Tennessee Williams sends his autobiography to Mexico.


Kolin, Philip C.


Like almost everything else Tennessee Williams wrote, his short autobiographical sketch, "Facts About Me," presents a tangled bibliographic history. Most individuals know about this brief (1167-word) article from reading it in Williams's Where I Live: Selected Essays.(1) A note to this item in the collection informs readers that "This essay appeared on the jacket of the record album |Tennessee Williams Reading from His Work,' Caedmon Records, 1952." However, in his negative review of the first edition of Drewey Wayne Gunn's Tennessee Williams: A Bibliography,(2) George Miller pointed out that "Facts About Me" was originally published in the Boston Herald on November 2, 1947,(3) a citation Gunn subsequently included in the second edition of his Williams bibliography (1991).

I would like to add further information - bibliographic and biographical - about the dissemination of Williams's well-known essay.
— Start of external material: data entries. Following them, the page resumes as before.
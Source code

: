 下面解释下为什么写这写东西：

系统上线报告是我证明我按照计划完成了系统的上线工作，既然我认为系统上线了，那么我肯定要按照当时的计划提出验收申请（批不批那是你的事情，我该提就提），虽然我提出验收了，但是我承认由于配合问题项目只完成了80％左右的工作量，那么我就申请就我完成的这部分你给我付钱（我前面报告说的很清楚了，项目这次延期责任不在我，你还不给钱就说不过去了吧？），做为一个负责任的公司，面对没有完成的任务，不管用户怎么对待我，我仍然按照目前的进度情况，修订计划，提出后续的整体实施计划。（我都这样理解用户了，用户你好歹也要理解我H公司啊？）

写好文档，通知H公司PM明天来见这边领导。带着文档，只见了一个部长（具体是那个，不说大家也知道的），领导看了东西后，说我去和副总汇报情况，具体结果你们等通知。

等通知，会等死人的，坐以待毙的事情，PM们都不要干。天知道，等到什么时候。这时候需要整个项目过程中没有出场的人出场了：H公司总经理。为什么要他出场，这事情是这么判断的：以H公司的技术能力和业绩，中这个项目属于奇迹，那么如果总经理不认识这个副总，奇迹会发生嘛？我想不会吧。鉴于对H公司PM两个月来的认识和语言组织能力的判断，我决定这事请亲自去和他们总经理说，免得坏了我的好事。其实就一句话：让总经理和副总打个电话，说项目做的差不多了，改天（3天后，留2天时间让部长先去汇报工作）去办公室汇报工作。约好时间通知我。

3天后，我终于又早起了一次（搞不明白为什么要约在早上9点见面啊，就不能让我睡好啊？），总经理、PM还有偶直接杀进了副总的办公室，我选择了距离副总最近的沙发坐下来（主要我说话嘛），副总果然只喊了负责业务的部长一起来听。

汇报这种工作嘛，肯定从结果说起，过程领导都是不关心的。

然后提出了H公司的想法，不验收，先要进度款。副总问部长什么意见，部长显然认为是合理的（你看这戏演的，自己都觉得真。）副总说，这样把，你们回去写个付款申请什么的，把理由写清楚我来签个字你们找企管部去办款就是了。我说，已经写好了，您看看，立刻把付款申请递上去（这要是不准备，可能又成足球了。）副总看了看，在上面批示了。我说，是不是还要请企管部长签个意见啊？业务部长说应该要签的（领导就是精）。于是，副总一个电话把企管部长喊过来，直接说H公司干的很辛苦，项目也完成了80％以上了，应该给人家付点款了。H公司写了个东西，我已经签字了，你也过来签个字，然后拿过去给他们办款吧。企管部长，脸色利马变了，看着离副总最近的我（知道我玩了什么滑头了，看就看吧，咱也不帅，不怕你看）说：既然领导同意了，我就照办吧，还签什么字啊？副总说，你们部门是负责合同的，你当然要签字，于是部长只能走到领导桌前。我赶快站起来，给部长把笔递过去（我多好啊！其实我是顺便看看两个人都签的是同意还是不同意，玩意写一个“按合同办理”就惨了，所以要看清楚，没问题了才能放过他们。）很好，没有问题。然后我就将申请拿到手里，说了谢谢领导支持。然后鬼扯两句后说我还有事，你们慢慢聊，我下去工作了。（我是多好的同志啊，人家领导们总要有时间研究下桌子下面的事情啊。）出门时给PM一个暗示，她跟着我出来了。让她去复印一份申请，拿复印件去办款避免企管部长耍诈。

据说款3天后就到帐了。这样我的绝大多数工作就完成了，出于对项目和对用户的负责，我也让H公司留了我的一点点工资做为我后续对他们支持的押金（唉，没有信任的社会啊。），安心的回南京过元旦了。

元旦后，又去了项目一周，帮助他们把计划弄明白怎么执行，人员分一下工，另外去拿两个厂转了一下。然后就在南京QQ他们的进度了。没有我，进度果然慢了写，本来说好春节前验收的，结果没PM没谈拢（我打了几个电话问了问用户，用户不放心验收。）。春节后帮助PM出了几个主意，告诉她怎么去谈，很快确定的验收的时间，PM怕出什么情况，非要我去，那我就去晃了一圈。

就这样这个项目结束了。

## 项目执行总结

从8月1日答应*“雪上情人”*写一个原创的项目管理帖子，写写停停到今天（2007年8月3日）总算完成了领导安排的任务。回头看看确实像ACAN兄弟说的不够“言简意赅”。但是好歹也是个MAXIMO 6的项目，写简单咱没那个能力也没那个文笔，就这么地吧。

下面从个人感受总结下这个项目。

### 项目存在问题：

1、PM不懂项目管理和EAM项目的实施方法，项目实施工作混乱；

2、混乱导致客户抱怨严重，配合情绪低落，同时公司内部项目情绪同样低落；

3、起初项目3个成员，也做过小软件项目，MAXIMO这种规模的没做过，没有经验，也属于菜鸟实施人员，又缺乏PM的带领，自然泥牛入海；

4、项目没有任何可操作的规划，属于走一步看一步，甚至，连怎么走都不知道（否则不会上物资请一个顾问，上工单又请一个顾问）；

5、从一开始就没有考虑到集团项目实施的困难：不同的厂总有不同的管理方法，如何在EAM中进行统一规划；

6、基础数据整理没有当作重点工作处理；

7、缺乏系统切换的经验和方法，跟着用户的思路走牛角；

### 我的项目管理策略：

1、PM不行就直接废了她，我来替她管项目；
While working on a history of Williams's reception in Mexico during the 1940s, I came upon one review of the first Mexican production of A Streetcar Named Desire (Un tranvia llamado Deseo), by the Teatro Reforma in December 1948, where "Facts About Me" plays a central role. The review, which appeared in the "El Teatro" section of Novedades for December 4, 1948 (on page 3, continued on page 8), was entitled "Quien es Tennessee Williams, A Quien se Considera Como |El Nuevo O'Neill'" ("Who is this Tennessee Williams Who is Considered the New O'Neill"). Written by respected Mexican theatre critic and Williams acquaintance Armando de Maria y Campos, the review identifies a common theme in O'Neill and Williams - the eternal conflict of fantasy against reality - and then points out that Williams, "this new O'Neill," was in Mexico in 1946 as a simple tourist passing through and took a room at the Hotel Reforma, had breakfast at Sanborn's, went on escapades to the theatres and revues, and made the perfunctorily quick twenty-four-hour trips to Cuernavaca and Taxco. Lauding the production of Streetcar, "one of the biggest successes in the theatre," in Mexico, Armando de Maria y Campos then disclosed that "this very same Tennessee Williams had the amiability to send me, owing to the Mexican premiere of his Streetcar, some notations about his life." The rest of the review is devoted to the Spanish translation of "Facts About Me," or "Hechos sombre me persona."

The inclusion of Williams's autobiography in de Maria y Campos's review is significant for several reasons. This may very well be the first time Williams's concise autobiography was translated into Spanish, let alone any other language. In all likelihood, it was the first time Mexican readers learned firsthand the details of the playwright's life and benefited from the interpretation he offered of them. Chief among Williams's observations of himself was that "there was a combination of Puritan and Cavalier strains in my blood which may be accountable for the conflicting impulses I often represent in the people I write about" (Where I Live, p. 58). Sending this autobiography to Sr. de Maria y Campos, Williams decided to share something of himself with a country he had a great fondness for and a recurring desire to explore both in person and through his plays.

(1) Where I live (New York: New Directions, 1978). pp. 58-62. (2) Tennessee Williams: A Bibliography (Metuchen, New Jersey: Scarecrow, 1980). (3) Review of Tennessee Williams: A Bibliography, by Drewey Wayne Gunn, Tennessee Williams Review, 3, no.2 (1982), 51-4.